→ Exercise objective
In how many lines of the records does the string "시네마틱" appear? State only the number.

→ Extracted records
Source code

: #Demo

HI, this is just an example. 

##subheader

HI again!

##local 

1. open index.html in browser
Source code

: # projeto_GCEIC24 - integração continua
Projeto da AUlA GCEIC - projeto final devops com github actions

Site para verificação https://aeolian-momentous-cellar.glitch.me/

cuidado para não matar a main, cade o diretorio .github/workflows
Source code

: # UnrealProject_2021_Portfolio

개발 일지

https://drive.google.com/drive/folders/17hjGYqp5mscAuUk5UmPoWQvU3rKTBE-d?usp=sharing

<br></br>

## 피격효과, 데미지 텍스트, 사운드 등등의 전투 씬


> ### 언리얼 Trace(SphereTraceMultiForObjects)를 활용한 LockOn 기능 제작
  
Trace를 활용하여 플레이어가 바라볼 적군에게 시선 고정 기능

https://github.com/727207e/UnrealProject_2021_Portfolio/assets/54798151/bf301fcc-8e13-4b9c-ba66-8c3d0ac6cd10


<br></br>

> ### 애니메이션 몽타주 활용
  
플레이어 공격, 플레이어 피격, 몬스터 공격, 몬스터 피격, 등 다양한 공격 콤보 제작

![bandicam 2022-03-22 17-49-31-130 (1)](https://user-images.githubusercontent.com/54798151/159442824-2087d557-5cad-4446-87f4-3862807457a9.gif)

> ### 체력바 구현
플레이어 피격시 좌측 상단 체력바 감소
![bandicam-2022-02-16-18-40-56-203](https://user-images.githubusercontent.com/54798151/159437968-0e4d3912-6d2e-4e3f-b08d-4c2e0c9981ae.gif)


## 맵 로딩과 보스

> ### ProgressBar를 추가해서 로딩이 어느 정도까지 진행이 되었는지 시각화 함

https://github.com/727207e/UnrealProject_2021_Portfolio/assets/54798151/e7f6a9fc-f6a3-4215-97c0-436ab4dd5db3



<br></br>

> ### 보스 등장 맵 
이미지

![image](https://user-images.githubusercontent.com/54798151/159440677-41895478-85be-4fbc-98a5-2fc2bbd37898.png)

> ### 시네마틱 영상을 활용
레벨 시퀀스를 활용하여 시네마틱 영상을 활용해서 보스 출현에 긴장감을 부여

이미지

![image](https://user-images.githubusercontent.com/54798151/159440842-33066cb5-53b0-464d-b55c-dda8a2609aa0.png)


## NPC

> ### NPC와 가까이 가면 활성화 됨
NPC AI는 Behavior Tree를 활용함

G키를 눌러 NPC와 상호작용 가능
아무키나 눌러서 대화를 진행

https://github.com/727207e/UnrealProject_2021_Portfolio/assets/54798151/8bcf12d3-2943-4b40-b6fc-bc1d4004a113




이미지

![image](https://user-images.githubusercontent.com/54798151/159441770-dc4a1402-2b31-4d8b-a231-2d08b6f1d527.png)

==

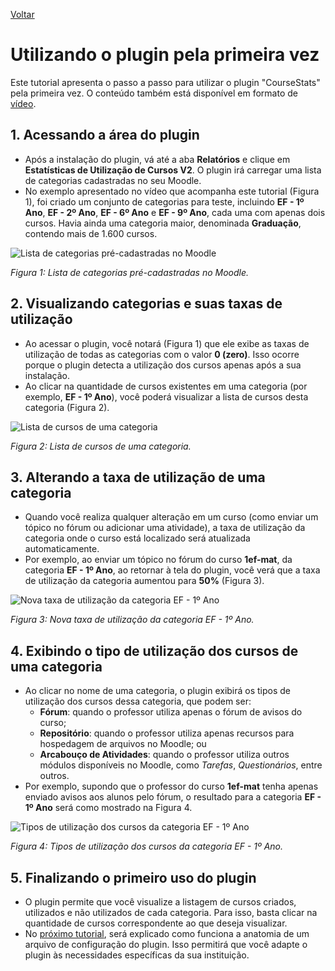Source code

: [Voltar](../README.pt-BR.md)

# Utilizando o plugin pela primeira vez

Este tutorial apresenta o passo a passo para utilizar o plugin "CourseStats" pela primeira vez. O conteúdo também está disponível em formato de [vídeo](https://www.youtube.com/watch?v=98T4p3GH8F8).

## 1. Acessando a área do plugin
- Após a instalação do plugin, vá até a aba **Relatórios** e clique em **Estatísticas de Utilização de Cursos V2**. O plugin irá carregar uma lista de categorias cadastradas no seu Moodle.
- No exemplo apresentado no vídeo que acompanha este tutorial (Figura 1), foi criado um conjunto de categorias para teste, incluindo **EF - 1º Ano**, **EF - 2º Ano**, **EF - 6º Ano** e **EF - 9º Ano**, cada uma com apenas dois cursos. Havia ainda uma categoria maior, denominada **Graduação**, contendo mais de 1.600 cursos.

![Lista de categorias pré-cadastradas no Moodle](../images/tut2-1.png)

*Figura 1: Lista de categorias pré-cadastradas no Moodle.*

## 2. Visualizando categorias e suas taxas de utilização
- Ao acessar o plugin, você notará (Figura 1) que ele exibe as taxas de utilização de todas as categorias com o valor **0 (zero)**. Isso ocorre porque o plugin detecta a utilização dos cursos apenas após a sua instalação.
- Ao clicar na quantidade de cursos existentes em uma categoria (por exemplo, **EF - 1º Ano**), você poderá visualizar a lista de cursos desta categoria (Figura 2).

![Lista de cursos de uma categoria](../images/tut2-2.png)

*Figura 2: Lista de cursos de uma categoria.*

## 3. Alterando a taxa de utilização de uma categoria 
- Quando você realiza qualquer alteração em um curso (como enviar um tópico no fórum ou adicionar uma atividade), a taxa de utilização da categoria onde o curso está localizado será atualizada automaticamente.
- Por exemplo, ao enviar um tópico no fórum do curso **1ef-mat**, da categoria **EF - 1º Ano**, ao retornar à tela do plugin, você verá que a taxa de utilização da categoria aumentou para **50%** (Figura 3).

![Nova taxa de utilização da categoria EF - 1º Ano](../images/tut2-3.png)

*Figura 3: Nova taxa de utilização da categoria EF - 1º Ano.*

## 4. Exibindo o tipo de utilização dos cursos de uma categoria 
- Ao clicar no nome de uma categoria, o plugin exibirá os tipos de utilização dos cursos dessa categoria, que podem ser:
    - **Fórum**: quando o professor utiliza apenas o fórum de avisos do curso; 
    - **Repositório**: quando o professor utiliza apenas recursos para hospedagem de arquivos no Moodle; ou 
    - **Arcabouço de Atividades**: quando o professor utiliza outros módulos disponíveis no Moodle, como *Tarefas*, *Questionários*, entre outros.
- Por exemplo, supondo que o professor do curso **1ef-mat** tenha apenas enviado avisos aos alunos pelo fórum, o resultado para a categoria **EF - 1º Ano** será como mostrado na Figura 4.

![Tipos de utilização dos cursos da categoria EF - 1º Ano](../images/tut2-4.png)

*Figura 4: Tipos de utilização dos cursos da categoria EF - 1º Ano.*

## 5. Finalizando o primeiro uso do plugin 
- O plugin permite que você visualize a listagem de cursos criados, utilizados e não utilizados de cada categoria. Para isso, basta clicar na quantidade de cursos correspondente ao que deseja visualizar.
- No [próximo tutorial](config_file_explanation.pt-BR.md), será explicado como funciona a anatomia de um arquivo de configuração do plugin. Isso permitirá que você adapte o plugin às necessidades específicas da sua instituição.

→ Response area
2